● **INSTRUCTIONS FOR THE TASK**
Pick every line with "projection" from the material below.

● **INPUT RECORDS**
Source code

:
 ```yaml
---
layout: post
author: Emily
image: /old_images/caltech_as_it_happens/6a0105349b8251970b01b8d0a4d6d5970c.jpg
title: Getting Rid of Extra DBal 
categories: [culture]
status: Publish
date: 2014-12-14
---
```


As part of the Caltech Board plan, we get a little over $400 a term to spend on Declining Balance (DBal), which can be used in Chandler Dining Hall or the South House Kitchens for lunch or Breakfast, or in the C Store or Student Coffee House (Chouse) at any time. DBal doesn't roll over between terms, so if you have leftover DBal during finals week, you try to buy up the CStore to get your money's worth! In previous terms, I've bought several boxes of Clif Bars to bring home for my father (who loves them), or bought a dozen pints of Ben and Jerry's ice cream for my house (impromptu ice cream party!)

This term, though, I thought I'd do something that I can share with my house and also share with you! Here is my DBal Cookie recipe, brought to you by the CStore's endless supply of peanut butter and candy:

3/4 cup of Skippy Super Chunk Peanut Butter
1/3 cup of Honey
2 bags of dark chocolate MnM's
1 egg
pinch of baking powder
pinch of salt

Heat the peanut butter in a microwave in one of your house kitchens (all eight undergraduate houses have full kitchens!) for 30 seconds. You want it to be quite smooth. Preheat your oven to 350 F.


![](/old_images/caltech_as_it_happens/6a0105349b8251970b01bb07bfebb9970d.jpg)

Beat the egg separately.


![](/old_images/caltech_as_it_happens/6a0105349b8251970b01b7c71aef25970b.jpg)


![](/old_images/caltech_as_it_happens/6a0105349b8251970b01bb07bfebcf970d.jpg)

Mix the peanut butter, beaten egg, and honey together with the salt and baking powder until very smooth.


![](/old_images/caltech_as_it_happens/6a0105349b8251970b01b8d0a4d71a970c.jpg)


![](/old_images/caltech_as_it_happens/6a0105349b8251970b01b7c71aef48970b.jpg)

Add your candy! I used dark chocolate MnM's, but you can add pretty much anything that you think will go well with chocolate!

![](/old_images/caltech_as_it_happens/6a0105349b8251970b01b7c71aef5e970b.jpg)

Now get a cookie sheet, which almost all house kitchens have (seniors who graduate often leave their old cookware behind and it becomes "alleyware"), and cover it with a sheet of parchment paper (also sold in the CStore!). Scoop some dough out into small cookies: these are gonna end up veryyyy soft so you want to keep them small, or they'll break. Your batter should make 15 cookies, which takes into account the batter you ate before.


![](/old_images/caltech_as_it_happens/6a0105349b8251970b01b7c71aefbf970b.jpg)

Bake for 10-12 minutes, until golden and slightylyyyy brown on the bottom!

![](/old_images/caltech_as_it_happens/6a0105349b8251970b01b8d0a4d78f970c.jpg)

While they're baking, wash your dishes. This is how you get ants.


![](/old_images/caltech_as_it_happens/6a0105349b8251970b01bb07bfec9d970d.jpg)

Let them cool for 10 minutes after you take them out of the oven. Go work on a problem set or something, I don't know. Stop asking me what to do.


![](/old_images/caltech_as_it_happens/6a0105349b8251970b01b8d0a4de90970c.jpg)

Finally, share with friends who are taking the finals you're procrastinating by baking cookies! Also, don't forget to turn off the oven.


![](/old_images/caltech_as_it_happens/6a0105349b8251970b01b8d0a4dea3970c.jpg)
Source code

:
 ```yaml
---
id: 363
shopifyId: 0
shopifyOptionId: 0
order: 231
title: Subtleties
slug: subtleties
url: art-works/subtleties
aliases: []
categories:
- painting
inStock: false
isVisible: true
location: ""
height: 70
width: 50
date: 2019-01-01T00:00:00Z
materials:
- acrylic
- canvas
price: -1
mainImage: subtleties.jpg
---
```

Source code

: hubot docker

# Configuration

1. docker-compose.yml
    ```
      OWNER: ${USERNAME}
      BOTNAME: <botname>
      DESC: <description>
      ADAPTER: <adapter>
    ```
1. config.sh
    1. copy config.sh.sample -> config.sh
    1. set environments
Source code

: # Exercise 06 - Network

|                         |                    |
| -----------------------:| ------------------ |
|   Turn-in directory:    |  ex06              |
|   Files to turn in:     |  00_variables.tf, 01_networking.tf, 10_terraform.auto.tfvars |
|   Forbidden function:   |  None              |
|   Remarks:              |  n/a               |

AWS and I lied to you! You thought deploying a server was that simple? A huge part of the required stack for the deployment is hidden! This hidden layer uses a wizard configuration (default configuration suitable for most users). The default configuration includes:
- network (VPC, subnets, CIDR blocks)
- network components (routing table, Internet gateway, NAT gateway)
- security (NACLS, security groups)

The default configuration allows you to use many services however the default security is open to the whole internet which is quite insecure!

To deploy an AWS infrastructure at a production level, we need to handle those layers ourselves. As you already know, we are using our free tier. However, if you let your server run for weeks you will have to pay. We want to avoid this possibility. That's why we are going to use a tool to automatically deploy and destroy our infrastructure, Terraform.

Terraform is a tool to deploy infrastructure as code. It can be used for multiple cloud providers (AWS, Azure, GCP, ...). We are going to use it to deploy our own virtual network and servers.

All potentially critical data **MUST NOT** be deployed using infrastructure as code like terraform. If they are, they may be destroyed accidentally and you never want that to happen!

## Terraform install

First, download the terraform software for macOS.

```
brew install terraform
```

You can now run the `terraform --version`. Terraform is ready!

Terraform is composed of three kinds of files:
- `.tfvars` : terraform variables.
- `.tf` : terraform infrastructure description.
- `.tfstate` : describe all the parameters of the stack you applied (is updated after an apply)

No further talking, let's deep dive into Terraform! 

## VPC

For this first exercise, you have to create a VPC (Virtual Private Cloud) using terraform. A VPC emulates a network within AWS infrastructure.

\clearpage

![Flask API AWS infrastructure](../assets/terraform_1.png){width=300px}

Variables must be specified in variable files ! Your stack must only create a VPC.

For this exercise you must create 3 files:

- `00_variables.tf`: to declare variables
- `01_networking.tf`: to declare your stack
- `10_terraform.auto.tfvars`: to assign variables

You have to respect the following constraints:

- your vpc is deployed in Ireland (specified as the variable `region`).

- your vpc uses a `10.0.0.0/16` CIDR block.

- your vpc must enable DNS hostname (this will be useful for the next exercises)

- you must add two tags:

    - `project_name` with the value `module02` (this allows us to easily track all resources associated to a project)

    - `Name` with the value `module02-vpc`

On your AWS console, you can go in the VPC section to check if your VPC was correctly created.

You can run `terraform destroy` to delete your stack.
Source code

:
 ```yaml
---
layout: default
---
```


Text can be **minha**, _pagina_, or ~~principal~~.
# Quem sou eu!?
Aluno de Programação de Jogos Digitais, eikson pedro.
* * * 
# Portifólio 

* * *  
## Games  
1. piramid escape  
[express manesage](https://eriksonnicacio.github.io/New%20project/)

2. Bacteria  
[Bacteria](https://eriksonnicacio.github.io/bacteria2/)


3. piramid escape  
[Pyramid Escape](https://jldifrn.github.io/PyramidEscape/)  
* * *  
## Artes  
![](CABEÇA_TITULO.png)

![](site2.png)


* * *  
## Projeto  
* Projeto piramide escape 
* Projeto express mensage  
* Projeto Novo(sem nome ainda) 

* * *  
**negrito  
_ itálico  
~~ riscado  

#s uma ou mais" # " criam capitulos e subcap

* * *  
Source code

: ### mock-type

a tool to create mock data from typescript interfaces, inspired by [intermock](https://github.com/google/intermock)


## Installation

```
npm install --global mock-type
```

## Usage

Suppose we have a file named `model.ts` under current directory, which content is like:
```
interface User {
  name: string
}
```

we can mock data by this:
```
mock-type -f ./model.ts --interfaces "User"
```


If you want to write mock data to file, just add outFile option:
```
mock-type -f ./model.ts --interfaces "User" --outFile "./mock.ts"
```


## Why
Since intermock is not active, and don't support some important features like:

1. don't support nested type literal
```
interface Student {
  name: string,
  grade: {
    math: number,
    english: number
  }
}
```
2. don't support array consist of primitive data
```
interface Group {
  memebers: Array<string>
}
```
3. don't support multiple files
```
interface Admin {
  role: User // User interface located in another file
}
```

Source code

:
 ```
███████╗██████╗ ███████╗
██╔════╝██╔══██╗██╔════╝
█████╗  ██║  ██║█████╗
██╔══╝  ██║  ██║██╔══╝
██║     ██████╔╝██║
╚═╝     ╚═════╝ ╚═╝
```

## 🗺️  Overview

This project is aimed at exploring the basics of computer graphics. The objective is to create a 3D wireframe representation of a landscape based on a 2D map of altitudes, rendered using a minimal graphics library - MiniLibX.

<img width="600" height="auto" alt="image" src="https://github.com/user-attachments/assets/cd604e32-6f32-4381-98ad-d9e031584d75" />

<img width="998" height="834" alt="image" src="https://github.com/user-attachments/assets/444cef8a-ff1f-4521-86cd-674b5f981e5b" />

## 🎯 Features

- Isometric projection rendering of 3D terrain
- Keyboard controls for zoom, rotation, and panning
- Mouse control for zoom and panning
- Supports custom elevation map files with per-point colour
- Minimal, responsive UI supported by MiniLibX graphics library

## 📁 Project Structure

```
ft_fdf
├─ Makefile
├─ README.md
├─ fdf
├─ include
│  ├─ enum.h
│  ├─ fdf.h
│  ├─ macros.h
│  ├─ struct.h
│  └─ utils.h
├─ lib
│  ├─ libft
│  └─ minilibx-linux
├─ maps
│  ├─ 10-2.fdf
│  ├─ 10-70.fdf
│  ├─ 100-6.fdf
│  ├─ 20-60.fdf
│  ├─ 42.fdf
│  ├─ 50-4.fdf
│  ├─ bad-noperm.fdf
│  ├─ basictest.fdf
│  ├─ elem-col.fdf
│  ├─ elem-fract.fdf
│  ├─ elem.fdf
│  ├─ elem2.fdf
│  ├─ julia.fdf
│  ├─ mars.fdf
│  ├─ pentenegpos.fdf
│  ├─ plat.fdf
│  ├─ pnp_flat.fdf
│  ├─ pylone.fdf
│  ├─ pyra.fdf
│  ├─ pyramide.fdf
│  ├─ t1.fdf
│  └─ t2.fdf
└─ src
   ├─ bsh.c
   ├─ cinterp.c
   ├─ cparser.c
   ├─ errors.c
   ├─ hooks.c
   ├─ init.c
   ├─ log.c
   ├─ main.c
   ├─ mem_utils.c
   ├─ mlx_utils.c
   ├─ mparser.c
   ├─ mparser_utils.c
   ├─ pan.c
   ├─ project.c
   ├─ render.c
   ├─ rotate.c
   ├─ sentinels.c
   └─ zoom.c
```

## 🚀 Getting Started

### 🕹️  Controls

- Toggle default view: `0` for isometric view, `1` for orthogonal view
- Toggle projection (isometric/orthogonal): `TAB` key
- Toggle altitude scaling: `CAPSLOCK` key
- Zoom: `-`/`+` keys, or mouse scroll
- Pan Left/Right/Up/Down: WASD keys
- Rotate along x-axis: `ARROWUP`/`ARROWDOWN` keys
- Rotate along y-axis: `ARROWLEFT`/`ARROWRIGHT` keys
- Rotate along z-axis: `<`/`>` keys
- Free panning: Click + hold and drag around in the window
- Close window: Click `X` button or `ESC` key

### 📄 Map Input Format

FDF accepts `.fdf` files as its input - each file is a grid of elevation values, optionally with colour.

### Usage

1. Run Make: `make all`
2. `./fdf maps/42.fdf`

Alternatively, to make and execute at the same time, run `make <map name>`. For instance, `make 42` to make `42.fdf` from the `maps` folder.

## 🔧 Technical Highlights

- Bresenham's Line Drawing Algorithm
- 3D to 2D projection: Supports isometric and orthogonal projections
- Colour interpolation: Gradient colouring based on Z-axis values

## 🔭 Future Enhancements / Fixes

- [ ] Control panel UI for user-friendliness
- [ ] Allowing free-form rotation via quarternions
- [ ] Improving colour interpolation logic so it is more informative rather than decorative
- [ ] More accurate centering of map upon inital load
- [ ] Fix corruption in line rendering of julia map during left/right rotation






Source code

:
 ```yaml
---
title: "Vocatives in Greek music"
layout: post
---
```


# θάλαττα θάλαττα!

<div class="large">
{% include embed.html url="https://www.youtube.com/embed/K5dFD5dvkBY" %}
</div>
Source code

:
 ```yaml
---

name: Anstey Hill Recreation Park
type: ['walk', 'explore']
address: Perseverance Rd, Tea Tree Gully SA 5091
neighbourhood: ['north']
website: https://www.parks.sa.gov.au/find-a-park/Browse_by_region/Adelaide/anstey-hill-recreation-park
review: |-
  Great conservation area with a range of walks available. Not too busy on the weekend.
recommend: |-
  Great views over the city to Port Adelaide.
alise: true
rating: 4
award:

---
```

● **WORKED SOLUTION**
- Isometric projection rendering of 3D terrain
- Toggle projection (isometric/orthogonal): `TAB` key
- 3D to 2D projection: Supports isometric and orthogonal projections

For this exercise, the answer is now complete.